About 100 miles to the south, the Confederated Tribes of Warm Springs are having their own troubles. Reservation unemployment is about 26 percent. The tribal lumber mill is closing. The tribes are millions of dollar shy of what leaders say they need to provide basic services.

The Warm Springs tribes and many Cascade Locks residents also have this in common: They see building an Indian casino on the banks of the Columbia as their salvation.

It is an ironic twist in history. Cascade Locks sits on part of 10 million acres ceded by the Wasco and Warm Springs Indians to the U.S. government in 1855. In exchange, the tribes got government services, fishing rights and a 640,000-acre reservation, Oregon’s largest, that begins about 65 miles east of Portland.

And now, many here hope the Warm Springs tribes will be permitted to build an off-reservation casino on a sliver of the land they gave up.

But building the casino in this town of 1,100 is not a sure thing.

Environmentalists say it would blight the federally designated Columbia River Gorge National Scenic Area, an 85-mile strip of river where the town is located. Some residents have the same worry.

Leading the opposition are the Confederated Tribes of Grand Ronde, which have a flourishing casino about 65 miles southwest of Portland and are worried that a Warm Springs casino in Cascade Locks would siphon off some of the lucrative Portland market.

At federal hearings that have just begun on the proposal, emotions have run high.

Cheryle Kennedy, tribal chairwoman of the Grand Ronde, pointed out the Warm Springs already have a casino on their reservation, and argued allowing another in Cascade Locks would violate Oregon’s long-held policy of one casino per tribe on tribal lands.

The Warm Springs tribes say they will close the small casino if they can build at Cascade Locks.

“We do not oppose the Warm Springs people,” she said, bringing hoots and groans from the overflow crowd at the hearing -- Warm Springs tribal members and residents of Cascade Locks alike.

Three years ago, Gov. Ted Kulongoski and the Warm Springs tribes signed an agreement that would allow Oregon’s first off-reservation tribal casino.

The Warm Springs say revenues from the casino on their reservation are insufficent to help them out of poverty. They are hoping a casino in Cascade Locks would draw gamblers from Portland, which is just 45 minutes away.

Kennedy contended the Grand Ronde is an “affected tribe” with a stake in the decision.

Only three off-reservation casino applications have made it through the legal labyrinth since the 1988 Indian Gaming Regulation Act.

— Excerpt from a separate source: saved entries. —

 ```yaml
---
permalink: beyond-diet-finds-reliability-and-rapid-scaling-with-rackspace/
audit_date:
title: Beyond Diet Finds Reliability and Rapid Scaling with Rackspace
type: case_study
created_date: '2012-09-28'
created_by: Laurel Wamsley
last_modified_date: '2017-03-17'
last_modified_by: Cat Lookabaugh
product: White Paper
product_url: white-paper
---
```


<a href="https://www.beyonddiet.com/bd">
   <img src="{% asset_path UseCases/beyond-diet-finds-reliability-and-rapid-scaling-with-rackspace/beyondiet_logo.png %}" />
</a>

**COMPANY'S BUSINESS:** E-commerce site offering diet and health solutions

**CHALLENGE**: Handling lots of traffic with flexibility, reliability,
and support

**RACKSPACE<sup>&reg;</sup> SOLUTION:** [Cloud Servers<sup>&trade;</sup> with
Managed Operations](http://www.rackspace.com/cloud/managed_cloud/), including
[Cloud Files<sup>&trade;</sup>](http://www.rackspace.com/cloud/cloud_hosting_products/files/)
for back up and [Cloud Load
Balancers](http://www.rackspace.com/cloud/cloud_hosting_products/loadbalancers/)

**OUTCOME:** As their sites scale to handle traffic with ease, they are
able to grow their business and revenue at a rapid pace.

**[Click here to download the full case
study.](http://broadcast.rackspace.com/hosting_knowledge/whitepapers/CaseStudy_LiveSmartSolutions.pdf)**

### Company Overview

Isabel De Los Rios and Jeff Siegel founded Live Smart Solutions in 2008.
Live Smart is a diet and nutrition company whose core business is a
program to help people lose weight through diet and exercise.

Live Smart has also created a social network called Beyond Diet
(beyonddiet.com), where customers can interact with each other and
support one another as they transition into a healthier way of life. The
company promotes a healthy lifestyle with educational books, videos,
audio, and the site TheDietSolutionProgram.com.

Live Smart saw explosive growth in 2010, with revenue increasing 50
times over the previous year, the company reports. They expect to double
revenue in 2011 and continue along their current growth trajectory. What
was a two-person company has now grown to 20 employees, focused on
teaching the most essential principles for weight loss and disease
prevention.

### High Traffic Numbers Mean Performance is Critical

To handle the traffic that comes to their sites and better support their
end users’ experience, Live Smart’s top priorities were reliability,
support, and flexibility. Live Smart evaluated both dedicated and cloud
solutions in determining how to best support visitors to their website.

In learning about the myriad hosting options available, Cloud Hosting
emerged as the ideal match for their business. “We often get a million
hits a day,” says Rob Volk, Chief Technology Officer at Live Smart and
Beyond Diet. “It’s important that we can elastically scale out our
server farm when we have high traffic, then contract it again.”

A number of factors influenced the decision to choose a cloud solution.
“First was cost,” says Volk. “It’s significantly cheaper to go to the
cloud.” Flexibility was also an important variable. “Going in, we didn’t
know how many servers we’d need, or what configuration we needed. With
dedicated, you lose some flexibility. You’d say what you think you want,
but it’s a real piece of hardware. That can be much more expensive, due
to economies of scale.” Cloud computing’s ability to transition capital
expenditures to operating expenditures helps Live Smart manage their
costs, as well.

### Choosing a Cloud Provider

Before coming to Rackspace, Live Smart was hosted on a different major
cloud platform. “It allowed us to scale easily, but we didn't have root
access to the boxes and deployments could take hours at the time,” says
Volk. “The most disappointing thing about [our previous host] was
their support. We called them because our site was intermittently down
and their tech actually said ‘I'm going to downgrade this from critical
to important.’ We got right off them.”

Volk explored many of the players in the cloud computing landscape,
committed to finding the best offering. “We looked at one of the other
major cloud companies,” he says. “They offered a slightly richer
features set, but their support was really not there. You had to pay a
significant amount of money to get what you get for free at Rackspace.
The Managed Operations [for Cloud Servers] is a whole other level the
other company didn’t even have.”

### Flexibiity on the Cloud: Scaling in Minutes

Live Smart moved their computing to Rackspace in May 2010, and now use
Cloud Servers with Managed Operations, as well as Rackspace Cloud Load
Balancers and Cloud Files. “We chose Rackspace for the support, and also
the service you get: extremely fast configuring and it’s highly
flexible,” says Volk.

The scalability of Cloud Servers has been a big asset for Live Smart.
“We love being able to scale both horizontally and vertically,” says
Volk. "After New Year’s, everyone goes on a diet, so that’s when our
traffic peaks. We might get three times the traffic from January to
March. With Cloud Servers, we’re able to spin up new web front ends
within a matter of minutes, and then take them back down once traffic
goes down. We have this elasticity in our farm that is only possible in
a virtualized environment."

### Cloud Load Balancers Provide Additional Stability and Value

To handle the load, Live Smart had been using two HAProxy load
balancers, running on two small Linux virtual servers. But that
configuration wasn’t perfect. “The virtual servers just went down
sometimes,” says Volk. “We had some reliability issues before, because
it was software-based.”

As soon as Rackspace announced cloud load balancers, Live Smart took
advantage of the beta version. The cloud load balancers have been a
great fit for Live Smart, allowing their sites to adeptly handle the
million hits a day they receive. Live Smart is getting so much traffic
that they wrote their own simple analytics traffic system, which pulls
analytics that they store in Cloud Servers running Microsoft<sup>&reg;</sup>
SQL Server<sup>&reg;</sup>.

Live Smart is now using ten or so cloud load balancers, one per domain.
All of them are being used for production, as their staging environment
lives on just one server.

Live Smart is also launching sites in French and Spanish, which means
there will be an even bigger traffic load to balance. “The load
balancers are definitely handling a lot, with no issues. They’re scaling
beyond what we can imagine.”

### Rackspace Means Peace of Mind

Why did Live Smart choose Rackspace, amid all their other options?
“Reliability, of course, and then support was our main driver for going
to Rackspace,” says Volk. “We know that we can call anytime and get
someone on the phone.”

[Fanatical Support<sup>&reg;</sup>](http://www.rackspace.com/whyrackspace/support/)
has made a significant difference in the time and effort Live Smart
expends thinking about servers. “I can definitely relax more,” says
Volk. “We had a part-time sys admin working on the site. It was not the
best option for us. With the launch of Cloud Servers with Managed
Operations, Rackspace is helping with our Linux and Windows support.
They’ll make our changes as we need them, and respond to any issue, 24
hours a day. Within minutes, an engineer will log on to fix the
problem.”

But the Warm Springs tribes, and Cascade Locks, have their hopes up. The off-reservation application for Cascade Locks is one of six the Interior Department recently allowed to proceed. Most of those rejected were judged to be too far from reservations to provide jobs for tribal members.

Cascade Locks isn’t far from the edge of the reservation but is about 100 miles each way from where most members live. Whether that fits the nearness guidelines is disputed.

Not everyone in Cascade Locks is in favor of the casino. Some fear the casino, the 250-room hotel and its several restaurants would run off the handful of businesses still here.

At the hearing, local Ray Cress said the casino could leave the town “little more than a frontage road. We only have one Yosemite, one Yellowstone, one Big Sur and one Columbia Gorge.”

Mayor Roger Freeborn doesn’t see it that way.

“This community is limping along where we are now. There might be negative impact, but we think the positive will far outweigh it. We’re comfortable to deal with that,” Freeborn said.